The function will also return the fetched path as a list:

In [None]:
#find all the NED 1/3 arc-second products in any format within Colorado
dl_list=dg.get_aws_paths('NED_1-3as',-109,37,-102,41)
print(dl_list[:5])

If the combination of dataset type and bounding box returns no products, the function will let the user know.

In [None]:
#search that returns no products
dl_list=dg.get_aws_paths('NED_2as',-109,37,-102,41)

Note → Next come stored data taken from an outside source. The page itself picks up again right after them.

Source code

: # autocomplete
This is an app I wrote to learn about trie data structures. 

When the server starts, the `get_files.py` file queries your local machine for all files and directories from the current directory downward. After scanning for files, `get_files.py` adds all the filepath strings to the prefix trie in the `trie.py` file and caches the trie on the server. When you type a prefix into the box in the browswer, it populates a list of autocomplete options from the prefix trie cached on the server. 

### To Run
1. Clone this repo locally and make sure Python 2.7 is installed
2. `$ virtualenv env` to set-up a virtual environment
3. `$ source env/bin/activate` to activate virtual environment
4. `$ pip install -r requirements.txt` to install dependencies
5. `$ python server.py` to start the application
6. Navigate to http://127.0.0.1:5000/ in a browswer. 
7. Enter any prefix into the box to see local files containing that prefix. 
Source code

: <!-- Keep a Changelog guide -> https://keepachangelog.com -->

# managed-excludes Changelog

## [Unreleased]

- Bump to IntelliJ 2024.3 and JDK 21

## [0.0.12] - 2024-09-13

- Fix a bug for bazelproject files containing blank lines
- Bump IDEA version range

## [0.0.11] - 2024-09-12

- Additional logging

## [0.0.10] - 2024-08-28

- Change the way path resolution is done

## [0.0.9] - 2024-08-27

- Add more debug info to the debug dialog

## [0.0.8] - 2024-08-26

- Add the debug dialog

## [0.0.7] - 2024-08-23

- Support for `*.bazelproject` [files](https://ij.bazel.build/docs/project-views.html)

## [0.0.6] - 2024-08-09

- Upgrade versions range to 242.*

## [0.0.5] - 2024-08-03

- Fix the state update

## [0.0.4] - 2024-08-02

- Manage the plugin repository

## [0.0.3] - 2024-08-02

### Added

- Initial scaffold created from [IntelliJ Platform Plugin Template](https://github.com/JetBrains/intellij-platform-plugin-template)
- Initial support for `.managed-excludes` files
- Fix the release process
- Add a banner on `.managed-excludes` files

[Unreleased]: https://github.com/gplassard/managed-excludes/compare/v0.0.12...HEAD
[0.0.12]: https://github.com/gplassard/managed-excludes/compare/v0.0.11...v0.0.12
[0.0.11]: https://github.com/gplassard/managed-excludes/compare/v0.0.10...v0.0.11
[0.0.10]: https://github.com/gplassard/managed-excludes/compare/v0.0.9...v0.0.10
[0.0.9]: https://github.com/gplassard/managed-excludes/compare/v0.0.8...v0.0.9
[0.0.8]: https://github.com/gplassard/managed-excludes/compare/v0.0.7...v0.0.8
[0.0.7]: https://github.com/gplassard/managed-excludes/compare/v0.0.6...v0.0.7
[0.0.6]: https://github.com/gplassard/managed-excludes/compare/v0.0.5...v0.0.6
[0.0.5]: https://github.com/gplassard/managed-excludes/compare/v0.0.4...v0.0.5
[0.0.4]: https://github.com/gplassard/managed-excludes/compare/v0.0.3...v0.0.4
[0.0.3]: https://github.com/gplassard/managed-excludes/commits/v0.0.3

Additionally, the function will halt if the user inputs an incorrect dataset or a datatype that doesn't go with a dataset.

In [None]:
#searching for datasets not included in DATASETS_DICT raises a KeyError
#Here we are just 'catching' the error and printing as a string to avoid showing the full traceback
try:
    dl_list=dg.get_aws_paths('bad_dataset',-109,37,-102,41)
except Exception as e:
    print(str(e))

If searching for LPC products and datatype is specified, it must be LAS or LAZ, or LAS,LAZ.

In [None]:
try:
    dg.get_aws_paths('LPC',-121,35.8,-120.8,36, dataType='GeoTIFF')
except Exception as e:
    print(str(e))

In [None]:
#the same search with the correct data type specified.
dg.get_aws_paths('LPC',-121,35.8,-120.8,36, dataType='LAS,LAZ')

These warnings and errors also apply to the path retrieving functions described below.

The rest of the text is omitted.